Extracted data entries

[Start of section]

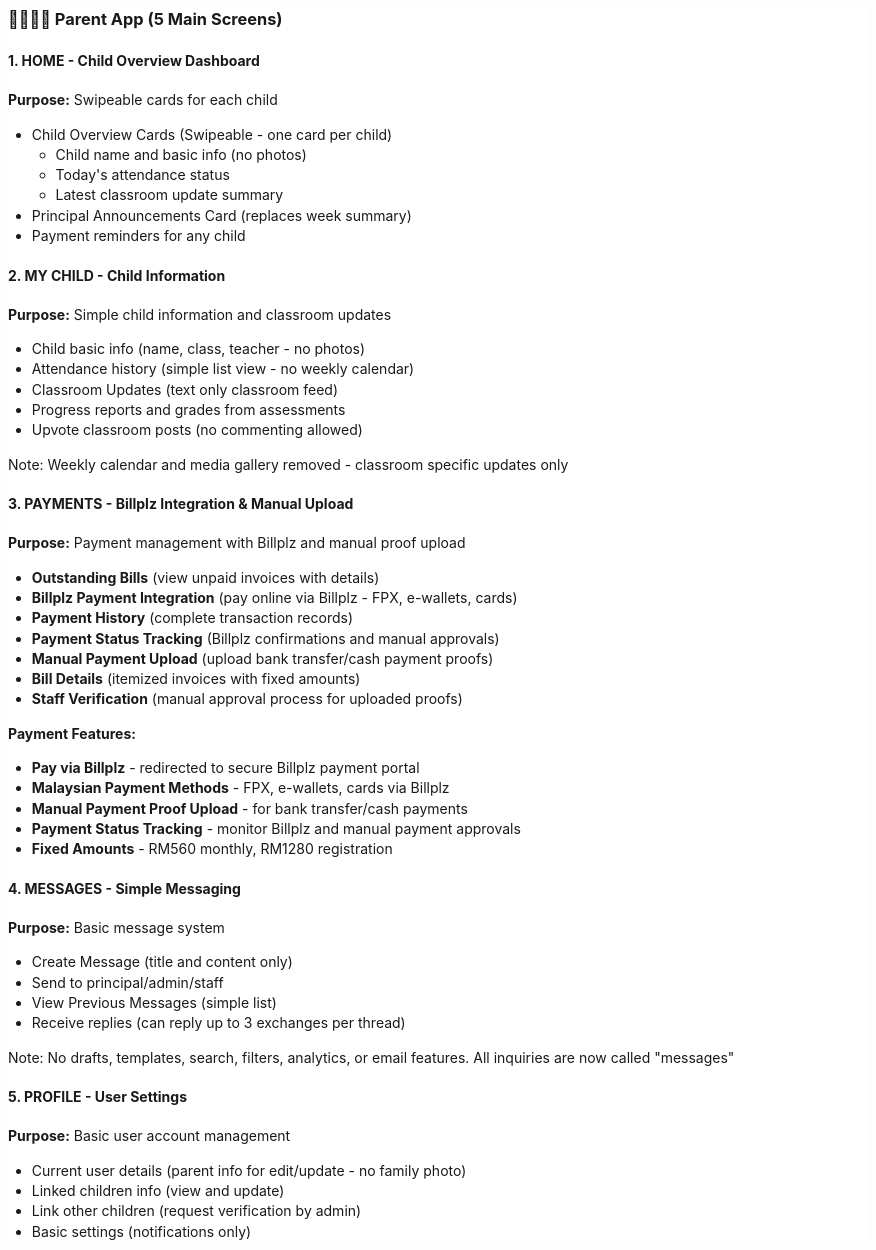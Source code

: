 ### 👨‍👩‍👧‍👦 Parent App (5 Main Screens)

#### 1. HOME - Child Overview Dashboard
**Purpose:** Swipeable cards for each child
- Child Overview Cards (Swipeable - one card per child)
  - Child name and basic info (no photos)
  - Today's attendance status
  - Latest classroom update summary
- Principal Announcements Card (replaces week summary)
- Payment reminders for any child

#### 2. MY CHILD - Child Information
**Purpose:** Simple child information and classroom updates
- Child basic info (name, class, teacher - no photos)
- Attendance history (simple list view - no weekly calendar)
- Classroom Updates (text only classroom feed)
- Progress reports and grades from assessments
- Upvote classroom posts (no commenting allowed)

Note: Weekly calendar and media gallery removed - classroom specific updates only

#### 3. PAYMENTS - Billplz Integration & Manual Upload
**Purpose:** Payment management with Billplz and manual proof upload
- **Outstanding Bills** (view unpaid invoices with details)
- **Billplz Payment Integration** (pay online via Billplz - FPX, e-wallets, cards)
- **Payment History** (complete transaction records)
- **Payment Status Tracking** (Billplz confirmations and manual approvals)
- **Manual Payment Upload** (upload bank transfer/cash payment proofs)
- **Bill Details** (itemized invoices with fixed amounts)
- **Staff Verification** (manual approval process for uploaded proofs)

**Payment Features:**
- **Pay via Billplz** - redirected to secure Billplz payment portal
- **Malaysian Payment Methods** - FPX, e-wallets, cards via Billplz
- **Manual Payment Proof Upload** - for bank transfer/cash payments
- **Payment Status Tracking** - monitor Billplz and manual payment approvals
- **Fixed Amounts** - RM560 monthly, RM1280 registration

#### 4. MESSAGES - Simple Messaging
**Purpose:** Basic message system
- Create Message (title and content only)
- Send to principal/admin/staff
- View Previous Messages (simple list)
- Receive replies (can reply up to 3 exchanges per thread)

Note: No drafts, templates, search, filters, analytics, or email features. All inquiries are now called "messages"

#### 5. PROFILE - User Settings
**Purpose:** Basic user account management
- Current user details (parent info for edit/update - no family photo)
- Linked children info (view and update)
- Link other children (request verification by admin)
- Basic settings (notifications only)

[End of section]

▶ [Exercise directions]
Read the entries and select each line where the word "Billplz" is found.

▶ [The answer]
#### 3. PAYMENTS - Billplz Integration & Manual Upload
**Purpose:** Payment management with Billplz and manual proof upload
- **Billplz Payment Integration** (pay online via Billplz - FPX, e-wallets, cards)
- **Payment Status Tracking** (Billplz confirmations and manual approvals)
- **Pay via Billplz** - redirected to secure Billplz payment portal
- **Malaysian Payment Methods** - FPX, e-wallets, cards via Billplz
- **Payment Status Tracking** - monitor Billplz and manual payment approvals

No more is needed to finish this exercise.